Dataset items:
Segment Open

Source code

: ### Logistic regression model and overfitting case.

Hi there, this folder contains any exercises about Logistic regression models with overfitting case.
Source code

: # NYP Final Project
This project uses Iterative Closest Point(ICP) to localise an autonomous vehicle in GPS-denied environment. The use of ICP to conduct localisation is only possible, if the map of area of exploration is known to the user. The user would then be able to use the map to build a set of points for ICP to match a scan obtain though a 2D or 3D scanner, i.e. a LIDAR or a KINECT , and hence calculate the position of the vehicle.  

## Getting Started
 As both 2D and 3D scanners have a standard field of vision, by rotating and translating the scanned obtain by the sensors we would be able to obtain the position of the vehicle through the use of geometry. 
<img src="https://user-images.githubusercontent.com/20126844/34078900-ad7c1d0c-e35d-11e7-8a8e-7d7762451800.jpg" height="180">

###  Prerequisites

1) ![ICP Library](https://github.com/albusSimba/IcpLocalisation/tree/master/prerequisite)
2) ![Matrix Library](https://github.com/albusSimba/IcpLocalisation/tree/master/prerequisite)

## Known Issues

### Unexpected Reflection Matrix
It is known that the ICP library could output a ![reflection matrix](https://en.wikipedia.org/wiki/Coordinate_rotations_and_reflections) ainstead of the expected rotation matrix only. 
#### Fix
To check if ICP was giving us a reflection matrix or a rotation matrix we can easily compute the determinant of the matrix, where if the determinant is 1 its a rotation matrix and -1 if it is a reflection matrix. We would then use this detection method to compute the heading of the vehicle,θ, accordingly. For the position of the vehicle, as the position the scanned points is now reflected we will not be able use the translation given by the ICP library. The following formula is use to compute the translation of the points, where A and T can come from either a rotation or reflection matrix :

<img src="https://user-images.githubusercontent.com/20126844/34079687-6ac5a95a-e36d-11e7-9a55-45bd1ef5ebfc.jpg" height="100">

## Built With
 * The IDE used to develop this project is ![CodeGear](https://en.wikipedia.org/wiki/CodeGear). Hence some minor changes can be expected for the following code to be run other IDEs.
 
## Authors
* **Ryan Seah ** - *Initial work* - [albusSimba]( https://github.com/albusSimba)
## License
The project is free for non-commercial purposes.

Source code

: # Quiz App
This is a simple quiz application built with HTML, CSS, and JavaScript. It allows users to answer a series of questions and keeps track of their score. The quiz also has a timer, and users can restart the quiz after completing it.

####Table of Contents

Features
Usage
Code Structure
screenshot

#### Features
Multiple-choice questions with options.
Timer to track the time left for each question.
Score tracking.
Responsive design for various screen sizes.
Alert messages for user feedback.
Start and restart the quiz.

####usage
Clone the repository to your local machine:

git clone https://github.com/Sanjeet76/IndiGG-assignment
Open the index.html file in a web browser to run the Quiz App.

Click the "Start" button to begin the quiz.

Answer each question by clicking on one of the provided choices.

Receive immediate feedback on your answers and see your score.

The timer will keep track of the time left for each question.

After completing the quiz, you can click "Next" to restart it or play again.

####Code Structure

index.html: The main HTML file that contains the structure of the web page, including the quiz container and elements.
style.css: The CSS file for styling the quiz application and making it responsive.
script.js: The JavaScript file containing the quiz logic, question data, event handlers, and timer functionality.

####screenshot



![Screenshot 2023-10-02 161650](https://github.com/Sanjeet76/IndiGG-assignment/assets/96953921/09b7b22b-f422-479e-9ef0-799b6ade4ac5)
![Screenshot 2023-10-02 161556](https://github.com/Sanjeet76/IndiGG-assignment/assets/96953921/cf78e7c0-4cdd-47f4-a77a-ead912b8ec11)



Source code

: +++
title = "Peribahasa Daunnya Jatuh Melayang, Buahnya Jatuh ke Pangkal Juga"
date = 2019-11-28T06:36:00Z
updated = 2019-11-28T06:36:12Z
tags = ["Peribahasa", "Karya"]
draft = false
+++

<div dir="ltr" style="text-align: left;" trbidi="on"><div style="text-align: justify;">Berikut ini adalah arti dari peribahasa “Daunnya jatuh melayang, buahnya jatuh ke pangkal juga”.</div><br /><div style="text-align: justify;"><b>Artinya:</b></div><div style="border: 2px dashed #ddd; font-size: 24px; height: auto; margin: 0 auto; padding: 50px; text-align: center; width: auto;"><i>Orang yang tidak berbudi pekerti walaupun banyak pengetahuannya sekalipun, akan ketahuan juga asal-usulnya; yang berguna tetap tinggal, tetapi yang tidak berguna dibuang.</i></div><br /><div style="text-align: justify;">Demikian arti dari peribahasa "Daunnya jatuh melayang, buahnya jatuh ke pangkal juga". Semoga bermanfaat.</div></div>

Segment Closed

(EXERCISE DESCRIPTION):
The expected output is every record, repeated exactly.

(FINISHED EXERCISE):
Source code

: ### Logistic regression model and overfitting case.

Hi there, this folder contains any exercises about Logistic regression models with overfitting case.
Source code

: # NYP Final Project
This project uses Iterative Closest Point(ICP) to localise an autonomous vehicle in GPS-denied environment. The use of ICP to conduct localisation is only possible, if the map of area of exploration is known to the user. The user would then be able to use the map to build a set of points for ICP to match a scan obtain though a 2D or 3D scanner, i.e. a LIDAR or a KINECT , and hence calculate the position of the vehicle.  

## Getting Started
 As both 2D and 3D scanners have a standard field of vision, by rotating and translating the scanned obtain by the sensors we would be able to obtain the position of the vehicle through the use of geometry. 
<img src="https://user-images.githubusercontent.com/20126844/34078900-ad7c1d0c-e35d-11e7-8a8e-7d7762451800.jpg" height="180">

###  Prerequisites

1) ![ICP Library](https://github.com/albusSimba/IcpLocalisation/tree/master/prerequisite)
2) ![Matrix Library](https://github.com/albusSimba/IcpLocalisation/tree/master/prerequisite)

## Known Issues

### Unexpected Reflection Matrix
It is known that the ICP library could output a ![reflection matrix](https://en.wikipedia.org/wiki/Coordinate_rotations_and_reflections) ainstead of the expected rotation matrix only. 
#### Fix
To check if ICP was giving us a reflection matrix or a rotation matrix we can easily compute the determinant of the matrix, where if the determinant is 1 its a rotation matrix and -1 if it is a reflection matrix. We would then use this detection method to compute the heading of the vehicle,θ, accordingly. For the position of the vehicle, as the position the scanned points is now reflected we will not be able use the translation given by the ICP library. The following formula is use to compute the translation of the points, where A and T can come from either a rotation or reflection matrix :

<img src="https://user-images.githubusercontent.com/20126844/34079687-6ac5a95a-e36d-11e7-9a55-45bd1ef5ebfc.jpg" height="100">

## Built With
 * The IDE used to develop this project is ![CodeGear](https://en.wikipedia.org/wiki/CodeGear). Hence some minor changes can be expected for the following code to be run other IDEs.
 
## Authors
* **Ryan Seah ** - *Initial work* - [albusSimba]( https://github.com/albusSimba)
## License
The project is free for non-commercial purposes.

Source code

: # Quiz App
This is a simple quiz application built with HTML, CSS, and JavaScript. It allows users to answer a series of questions and keeps track of their score. The quiz also has a timer, and users can restart the quiz after completing it.

####Table of Contents

Features
Usage
Code Structure
screenshot

#### Features
Multiple-choice questions with options.
Timer to track the time left for each question.
Score tracking.
Responsive design for various screen sizes.
Alert messages for user feedback.
Start and restart the quiz.

####usage
Clone the repository to your local machine:

git clone https://github.com/Sanjeet76/IndiGG-assignment
Open the index.html file in a web browser to run the Quiz App.

Click the "Start" button to begin the quiz.

Answer each question by clicking on one of the provided choices.

Receive immediate feedback on your answers and see your score.

The timer will keep track of the time left for each question.

After completing the quiz, you can click "Next" to restart it or play again.

####Code Structure

index.html: The main HTML file that contains the structure of the web page, including the quiz container and elements.
style.css: The CSS file for styling the quiz application and making it responsive.
script.js: The JavaScript file containing the quiz logic, question data, event handlers, and timer functionality.

####screenshot



![Screenshot 2023-10-02 161650](https://github.com/Sanjeet76/IndiGG-assignment/assets/96953921/09b7b22b-f422-479e-9ef0-799b6ade4ac5)
![Screenshot 2023-10-02 161556](https://github.com/Sanjeet76/IndiGG-assignment/assets/96953921/cf78e7c0-4cdd-47f4-a77a-ead912b8ec11)



Source code

: +++
title = "Peribahasa Daunnya Jatuh Melayang, Buahnya Jatuh ke Pangkal Juga"
date = 2019-11-28T06:36:00Z
updated = 2019-11-28T06:36:12Z
tags = ["Peribahasa", "Karya"]
draft = false
+++

<div dir="ltr" style="text-align: left;" trbidi="on"><div style="text-align: justify;">Berikut ini adalah arti dari peribahasa “Daunnya jatuh melayang, buahnya jatuh ke pangkal juga”.</div><br /><div style="text-align: justify;"><b>Artinya:</b></div><div style="border: 2px dashed #ddd; font-size: 24px; height: auto; margin: 0 auto; padding: 50px; text-align: center; width: auto;"><i>Orang yang tidak berbudi pekerti walaupun banyak pengetahuannya sekalipun, akan ketahuan juga asal-usulnya; yang berguna tetap tinggal, tetapi yang tidak berguna dibuang.</i></div><br /><div style="text-align: justify;">Demikian arti dari peribahasa "Daunnya jatuh melayang, buahnya jatuh ke pangkal juga". Semoga bermanfaat.</div></div>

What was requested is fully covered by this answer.